HI Gourav
When I join I get OOM. To address this my thought was to split my tables into
small batches of rows. And then join the batch together then use union. My
assumption is the union is a narrow transform and as such require fewer
resources. Let say I have 5 data frames I want to join together and each has
300 rows
I want to create 15 data frames.
Set1 = {11, 12, 13, 14, 15}
Set2 = {21, 22, 23, 24, 25}
Set3 = {31, 32, 33, 34, 35)
The joined the “batch
S1joinDF = 11.join(12).join(13).join(14).join(15)

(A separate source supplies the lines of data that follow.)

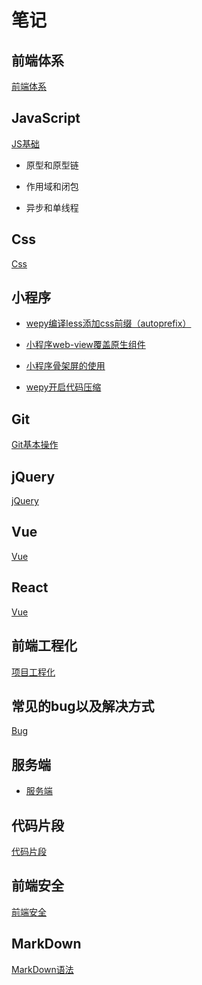 # 笔记

## 前端体系

[前端体系](https://cdn.forguo.com/assets/imgs/f2e-map.png)

## JavaScript

[JS基础](Js/README.md)

- 原型和原型链

- 作用域和闭包

- 异步和单线程

## Css

[Css](Css3/README.md)

## 小程序

- [wepy编译less添加css前缀（autoprefix）](WxApp/autoprefix.md)

- [小程序web-view覆盖原生组件](WxApp/webview.md)

- [小程序骨架屏的使用](WxApp/wxapp-skeleton.md)

- [wepy开启代码压缩](WxApp/wepy-minify.md)

## Git

[Git基本操作](Git/README.md)

## jQuery

[jQuery](jQuery/README.md)

## Vue

[Vue](Vue/README.md)

## React

[Vue](React/README.md)

## 前端工程化

[项目工程化](Project/README.md)

##  常见的bug以及解决方式

[Bug](Bugs/README.md)

## 服务端

- [服务端](Serve/README.md)

## 代码片段

[代码片段](./Codes/codes.md)

## 前端安全

[前端安全](Safe/codes.md)

## MarkDown

[MarkDown语法](./MarkdownLang.md)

S2joinDF = 21.join(22).join(23).join(24).join(25)
S3joinDF = 31.join(32).join(33).join(34).join(35)
resultDF = S1joinDF.union( S2joinDF ) .union( S3joinDF )
The I originally wrote my code is as follows. Based on my unit test it turns
out I need to call orderBy on every iteration of the for loop. I tried sorting
outside of the while loop, did not resolve problem Given the size of my
dataframes that is going crush performance. My unit test works. I never ran it
on my real data set.
# Create a copy of original dataframe
copyDF = df.orderBy("Name")
# copyDF.show()
i = 0
while i < numberOfSplits:
self.logger.warn("i:{}".format(i))
# Get the top `numRows` number of rows
# note take() is an action
# limit() is a transformation
topDF = copyDF.limit( numRows )
# Truncate the `copy_df` to remove
# the contents fetched for `temp_df`
# original quant.sf files are sorted by name however
# we must use order by, else the row names between
# GTEx sample will not be the same
# we can not simply sort or orderBy once. we have to
# do this on every iteration
copyDF = copyDF.subtract(topDF).orderBy( "Name" )
retList[i] = topDF
# Increment the split number
i += 1
if remainingRows > 0 :
self.logger.info("AEDWIP writing last i:{}
len(retList):{}".format(i, len(retList)))
retList[i] = copyDF
#copyDF.show()
#retList[i].show()
okay so that the background. Rather than use order by. I thought if I could add
a row number I could easily split up mydata frames. My code would look a lot
like what I would write in pandas or R
while i < numBatches:
start = i * numRows
end = start + numRows
print("\ni:{} start:{} end:{}".format(i, start,end))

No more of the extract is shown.